(What is needed) Scan the material below for the string "creating". Report every line that has it.

(Dataset content)
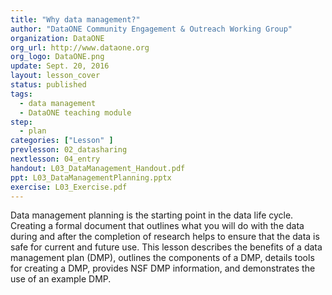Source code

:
 ```yaml
---
title: "Why data management?"
author: "DataONE Community Engagement & Outreach Working Group"
organization: DataONE
org_url: http://www.dataone.org
org_logo: DataONE.png
update: Sept. 20, 2016
layout: lesson_cover
status: published
tags:
  - data management
  - DataONE teaching module
step:
  - plan
categories: ["Lesson" ]
prevlesson: 02_datasharing
nextlesson: 04_entry
handout: L03_DataManagement_Handout.pdf
ppt: L03_DataManagementPlanning.pptx
exercise: L03_Exercise.pdf
---
```


Data management planning is the starting point in the data life cycle. Creating a formal document that outlines what you will do with the data during and after the completion of research helps to ensure that the data is safe for current and future use. This lesson describes the benefits of a data management plan (DMP), outlines the components of a DMP, details tools for creating a DMP, provides NSF DMP information, and demonstrates the use of an example DMP.
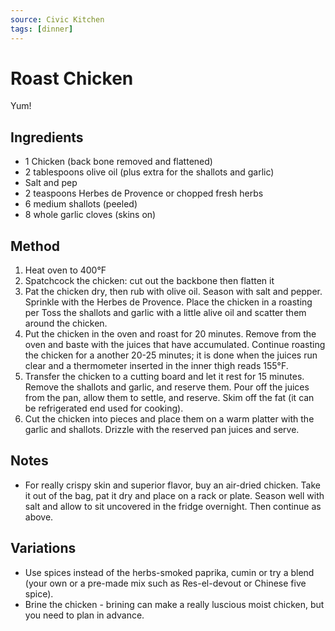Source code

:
 ```yaml
---
source: Civic Kitchen
tags: [dinner]
---
```


# Roast Chicken

Yum!

## Ingredients

- 1 Chicken (back bone removed and flattened)
- 2 tablespoons olive oil (plus extra for the shallots and garlic)
- Salt and pep
- 2 teaspoons Herbes de Provence or chopped fresh herbs
- 6 medium shallots (peeled)
- 8 whole garlic cloves (skins on)

## Method

1. Heat oven to 400°F
2. Spatchcock the chicken: cut out the backbone then flatten it
3. Pat the chicken dry, then rub with olive oil. Season with salt and pepper. Sprinkle with the Herbes de Provence. Place the chicken in a roasting per Toss the shallots and garlic with a little alive oil and scatter them around the chicken.
4. Put the chicken in the oven and roast for 20 minutes. Remove from the oven and baste with the juices that have accumulated. Continue roasting the chicken for a another 20-25 minutes; it is done when the juices run clear and a thermometer inserted in the inner thigh reads 155°F.
5. Transfer the chicken to a cutting board and let it rest for 15 minutes. Remove the shallots and garlic, and reserve them. Pour off the juices from the pan, allow them to settle, and reserve. Skim off the fat (it can be refrigerated end used for cooking).
6. Cut the chicken into pieces and place them on a warm platter with the garlic and shallots. Drizzle with the reserved pan juices and serve.

## Notes

- For really crispy skin and superior flavor, buy an air-dried chicken. Take it out of the bag, pat it dry and place on a rack or plate. Season well with salt and allow to sit uncovered in the fridge overnight. Then continue as above.

## Variations

- Use spices instead of the herbs-smoked paprika, cumin or try a blend (your own or a pre-made mix such as Res-el-devout or Chinese five spice).
- Brine the chicken - brining can make a really luscious moist chicken, but you need to plan in advance.
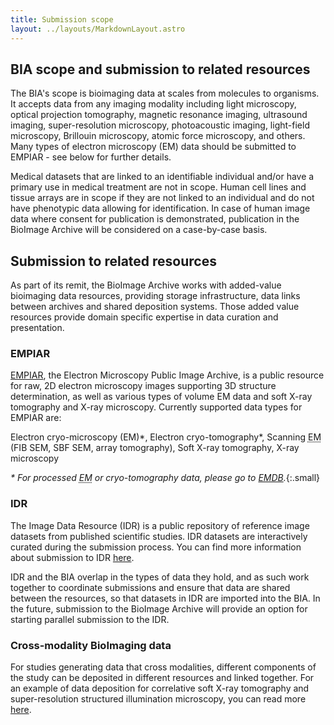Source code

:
 ```yaml
---
title: Submission scope
layout: ../layouts/MarkdownLayout.astro
---
```

## BIA scope and submission to related resources

The BIA's scope is bioimaging data at scales from molecules to organisms. It accepts data from any imaging modality including light microscopy, optical projection tomography, magnetic resonance imaging, ultrasound imaging, super-resolution microscopy, photoacoustic imaging, light-field microscopy, Brillouin microscopy, atomic force microscopy, and others. Many types of electron microscopy (EM) data should be submitted to EMPIAR - see below for further details.

Medical datasets that are linked to an identifiable individual and/or have a primary use in medical treatment are not in scope. Human cell lines and tissue arrays are in scope if they are not linked to an individual and do not have phenotypic data allowing for identification. In case of human image data where consent for publication is demonstrated, publication in the BioImage Archive will be considered on a case-by-case basis.

## Submission to related resources 

As part of its remit, the BioImage Archive works with added-value bioimaging data resources, providing storage infrastructure, data links between archives and shared deposition systems. Those added value resources provide domain specific expertise in data curation and presentation.

### EMPIAR

[EMPIAR](https://www.ebi.ac.uk/empiar/), the Electron Microscopy Public Image Archive, is a public resource for raw, 2D electron microscopy images supporting 3D structure determination, as well as various types of volume EM data and soft X-ray tomography and X-ray microscopy. Currently supported data types for EMPIAR are:

Electron cryo-microscopy (EM)\*,  Electron cryo-tomography\*, Scanning <abbr title="Electron cryo-microscopy">EM</abbr> (FIB SEM, SBF SEM, array tomography), Soft X-ray tomography, X-ray microscopy 

_* For processed <abbr title="Electron cryo-microscopy">EM</abbr> or cryo-tomography data, please go to [EMDB](http://www.ebi.ac.uk/emdb/)._{:.small}

### IDR

The Image Data Resource (IDR) is a public repository of reference image datasets from published scientific studies. IDR datasets are interactively curated during the submission process. You can find more information about submission to IDR [here](https://idr.openmicroscopy.org/about/submission.html). 

IDR and the BIA overlap in the types of data they hold, and as such work together to coordinate submissions and ensure that data are shared between the resources, so that datasets in IDR are imported into the BIA. In the future, submission to the BioImage Archive will provide an option for starting parallel submission to the IDR.

### Cross-modality BioImaging data

For studies generating data that cross modalities, different components of the study can be deposited in different resources and linked together. For an example of data deposition for correlative soft X-ray tomography and super-resolution structured illumination microscopy, you can read more [here](http://europepmc.org/abstract/MED/33490973).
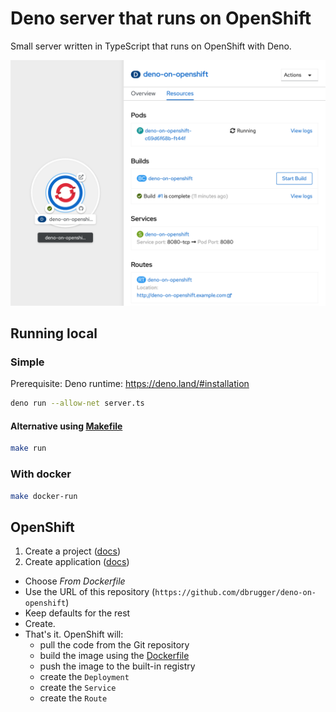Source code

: # Deno server that runs on OpenShift

Small server written in TypeScript that runs on OpenShift with Deno.

![deno-on-openshift](deno-on-openshift.png)

## Running local

### Simple

Prerequisite: Deno runtime: https://deno.land/#installation

```sh
deno run --allow-net server.ts
```

#### Alternative using [Makefile](./Makefile)

```sh
make run
```

### With docker

```sh
make docker-run
```

## OpenShift

1. Create a project ([docs](https://docs.openshift.com/container-platform/latest/applications/projects/working-with-projects.html#odc-creating-projects-using-developer-perspective_projects))
2. Create application ([docs](https://docs.openshift.com/container-platform/latest/applications/application_life_cycle_management/odc-creating-applications-using-developer-perspective.html))

- Choose _From Dockerfile_
- Use the URL of this repository (`https://github.com/dbrugger/deno-on-openshift`)
- Keep defaults for the rest
- Create.
- That's it. OpenShift will:
  - pull the code from the Git repository
  - build the image using the [Dockerfile](./Dockerfile)
  - push the image to the built-in registry
  - create the `Deployment`
  - create the `Service`
  - create the `Route`
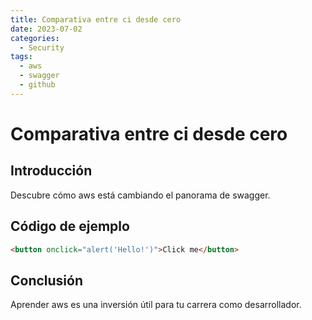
 ```yaml
---
title: Comparativa entre ci desde cero
date: 2023-07-02
categories:
  - Security
tags:
  - aws
  - swagger
  - github
---
```


# Comparativa entre ci desde cero

## Introducción

Descubre cómo aws está cambiando el panorama de swagger.

## Código de ejemplo

```html
<button onclick="alert('Hello!')">Click me</button>
```

## Conclusión

Aprender aws es una inversión útil para tu carrera como desarrollador.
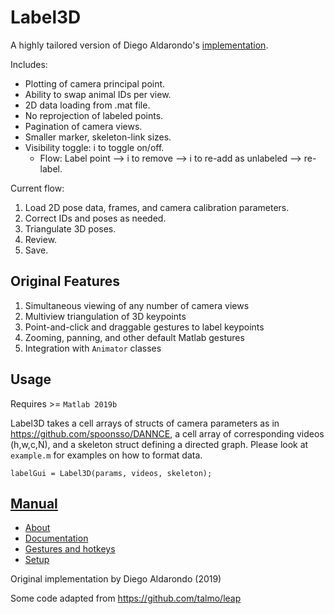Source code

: # Label3D

A highly tailored version of Diego Aldarondo's [implementation](https://github.com/diegoaldarondo/Label3D).

Includes:
- Plotting of camera principal point.
- Ability to swap animal IDs per view.
- 2D data loading from .mat file.
- No reprojection of labeled points.
- Pagination of camera views.
- Smaller marker, skeleton-link sizes.
- Visibility toggle: i to toggle on/off.
  - Flow: Label point --> i to remove --> i to re-add as unlabeled --> re-label.

Current flow:
1. Load 2D pose data, frames, and camera calibration parameters.
2. Correct IDs and poses as needed.
3. Triangulate 3D poses.
4. Review.
5. Save.

## Original Features
1. Simultaneous viewing of any number of camera views
2. Multiview triangulation of 3D keypoints
3. Point-and-click and draggable gestures to label keypoints
4. Zooming, panning, and other default Matlab gestures
5. Integration with `Animator` classes

## Usage
Requires >= `Matlab 2019b`

Label3D takes a cell arrays of structs of camera parameters as in
https://github.com/spoonsso/DANNCE, a cell array of corresponding videos (h,w,c,N),
and a skeleton struct defining a directed graph. Please look at `example.m`
for examples on how to format data.

```
labelGui = Label3D(params, videos, skeleton);
```

## [Manual](https://github.com/diegoaldarondo/Label3D/wiki)
* [About](https://github.com/diegoaldarondo/Label3D/wiki/About)
* [Documentation](https://github.com/diegoaldarondo/Label3D/wiki/Documentation)
* [Gestures and hotkeys](https://github.com/diegoaldarondo/Label3D/wiki/Gestures-and-hotkeys)
* [Setup](https://github.com/diegoaldarondo/Label3D/wiki/Setup)

Original implementation by Diego Aldarondo (2019)

Some code adapted from https://github.com/talmo/leap
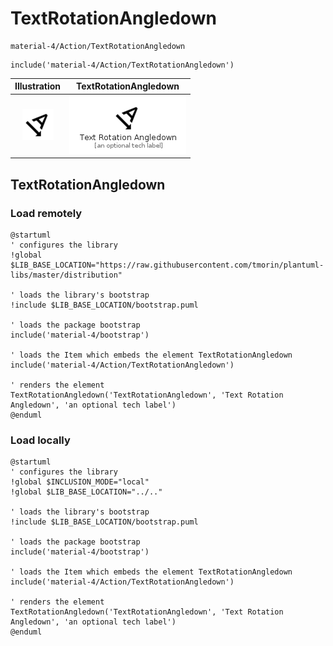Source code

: # TextRotationAngledown


```text
material-4/Action/TextRotationAngledown
```

```text
include('material-4/Action/TextRotationAngledown')
```



| Illustration | TextRotationAngledown |
| :---: | :---: |
| ![illustration for Illustration](../../material-4/Action/TextRotationAngledown.png) | ![illustration for TextRotationAngledown](../../material-4/Action/TextRotationAngledown.Local.png) |




## TextRotationAngledown

### Load remotely
```plantuml
@startuml
' configures the library
!global $LIB_BASE_LOCATION="https://raw.githubusercontent.com/tmorin/plantuml-libs/master/distribution"

' loads the library's bootstrap
!include $LIB_BASE_LOCATION/bootstrap.puml

' loads the package bootstrap
include('material-4/bootstrap')

' loads the Item which embeds the element TextRotationAngledown
include('material-4/Action/TextRotationAngledown')

' renders the element
TextRotationAngledown('TextRotationAngledown', 'Text Rotation Angledown', 'an optional tech label')
@enduml
```

### Load locally
```plantuml
@startuml
' configures the library
!global $INCLUSION_MODE="local"
!global $LIB_BASE_LOCATION="../.."

' loads the library's bootstrap
!include $LIB_BASE_LOCATION/bootstrap.puml

' loads the package bootstrap
include('material-4/bootstrap')

' loads the Item which embeds the element TextRotationAngledown
include('material-4/Action/TextRotationAngledown')

' renders the element
TextRotationAngledown('TextRotationAngledown', 'Text Rotation Angledown', 'an optional tech label')
@enduml
```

(Answer box)
Data management planning is the starting point in the data life cycle. Creating a formal document that outlines what you will do with the data during and after the completion of research helps to ensure that the data is safe for current and future use. This lesson describes the benefits of a data management plan (DMP), outlines the components of a DMP, details tools for creating a DMP, provides NSF DMP information, and demonstrates the use of an example DMP.
1. Create a project ([docs](https://docs.openshift.com/container-platform/latest/applications/projects/working-with-projects.html#odc-creating-projects-using-developer-perspective_projects))
2. Create application ([docs](https://docs.openshift.com/container-platform/latest/applications/application_life_cycle_management/odc-creating-applications-using-developer-perspective.html))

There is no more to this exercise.